We willen een schone gemeente, tevreden bewoners, geen vervuiling van het milieu en circulair gebruik van maaisel. Dit sluit aan bij de wensen uit het coalitieakkoord en het grondstoffenkader Van afval naar grondstof dat eind 2023 is vastgesteld. Als gemeente kunnen we een belangrijke bijdrage aan een circulaire economie door het ontstaan van afval zoveel mogelijk te voorkomen, geproduceerd afval maximaal te scheiden en recyclen, en grondstofketens te sluiten. De noodzaak hiervoor is tweeledig, en wordt zowel vanuit economisch als vanuit ecologisch oogpunt ingegeven. De kosten voor inzameling en verwerking van afvalstoffen nemen (wereldwijd) toe en de opbrengsten nemen (wereldwijd) af. Deze kosten dragen, samen met de rioolheffing en onroerendzaakbelasting, rechtstreeks bij aan de woonlasten van inwoners. Van afval naar grondstof moet helpen deze kosten te beheersen, en de stijging van de woonlasten te beperken.

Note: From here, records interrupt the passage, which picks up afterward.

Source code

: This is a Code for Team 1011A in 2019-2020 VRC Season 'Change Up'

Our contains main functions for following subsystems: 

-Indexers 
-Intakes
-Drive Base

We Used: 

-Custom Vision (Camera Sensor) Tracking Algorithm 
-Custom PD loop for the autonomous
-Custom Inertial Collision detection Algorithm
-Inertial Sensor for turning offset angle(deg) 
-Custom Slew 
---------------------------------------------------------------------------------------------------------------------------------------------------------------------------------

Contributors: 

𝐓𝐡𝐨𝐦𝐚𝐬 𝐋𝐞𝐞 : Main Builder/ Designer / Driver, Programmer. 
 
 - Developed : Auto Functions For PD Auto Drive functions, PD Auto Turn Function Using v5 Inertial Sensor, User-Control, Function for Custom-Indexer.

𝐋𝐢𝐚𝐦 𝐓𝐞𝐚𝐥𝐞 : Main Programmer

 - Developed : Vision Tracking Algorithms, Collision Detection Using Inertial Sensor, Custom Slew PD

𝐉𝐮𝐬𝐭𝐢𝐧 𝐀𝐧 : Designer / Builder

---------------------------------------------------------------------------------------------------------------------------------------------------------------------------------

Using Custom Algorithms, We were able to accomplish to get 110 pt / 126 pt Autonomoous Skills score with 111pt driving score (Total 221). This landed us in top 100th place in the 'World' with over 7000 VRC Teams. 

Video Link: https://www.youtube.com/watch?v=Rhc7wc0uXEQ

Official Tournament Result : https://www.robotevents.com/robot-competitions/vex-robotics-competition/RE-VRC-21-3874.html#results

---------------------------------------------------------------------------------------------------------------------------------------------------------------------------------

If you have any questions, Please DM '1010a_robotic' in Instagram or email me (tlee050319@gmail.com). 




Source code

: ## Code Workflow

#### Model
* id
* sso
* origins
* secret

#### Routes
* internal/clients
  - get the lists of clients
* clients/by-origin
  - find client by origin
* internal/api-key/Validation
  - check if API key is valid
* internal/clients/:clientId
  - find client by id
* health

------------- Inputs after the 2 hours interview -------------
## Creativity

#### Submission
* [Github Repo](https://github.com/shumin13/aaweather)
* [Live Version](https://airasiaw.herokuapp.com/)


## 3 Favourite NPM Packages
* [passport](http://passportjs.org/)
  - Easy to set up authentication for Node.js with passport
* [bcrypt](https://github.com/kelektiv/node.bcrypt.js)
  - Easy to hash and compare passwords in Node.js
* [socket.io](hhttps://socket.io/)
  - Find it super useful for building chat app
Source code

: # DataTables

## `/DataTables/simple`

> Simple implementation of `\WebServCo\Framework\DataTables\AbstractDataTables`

Venlo bruist, de stad is het visitekaartje en een positieve beleving en adequaat voorzieningenniveau zijn hierin essentieel. Het gemeentelijk vastgoed speelt hierin een grote rol. Ons vastgoed is immers dienstbaar aan onze inwoners die gebruik maken van sportvoorzieningen, maatschappelijke accommodaties en cultuurgebouwen als ook aan onszelf (ambtelijke huisvesting). Dit merken we in toenemende mate in de dynamiek, de benodigde middelen, maar ook in de complexiteit die hiermee gepaard gaat. We zetten de aanpak van de verduurzaming van maatschappelijk vastgoed/sport en onze ambtelijke huisvesting stevig voort om niet alleen de hoge energiekosten te temperen, maar ook om in 2030 de landelijke doelstelling van minimaal 55% CO-2 reductie te behalen.
Portefeuillemanagement , het sturen op de vastgoedportefeuille, is essentieel: het stelt ons in staat om gronden en gebouwen effectief dienstbaar te maken aan onze gemeentelijke beleidsdoelen en te sturen op maatschappelijk rendement. Het stelt ons bovendien in staat om te sturen op de toekomstbestendigheid (en waardevastheid) van de vastgoed-voorraad, waardoor we bewuste en verantwoorde keuzes maken gerelateerd aan de actuele ontwikkelingen en daarmee gemoeide investeringen.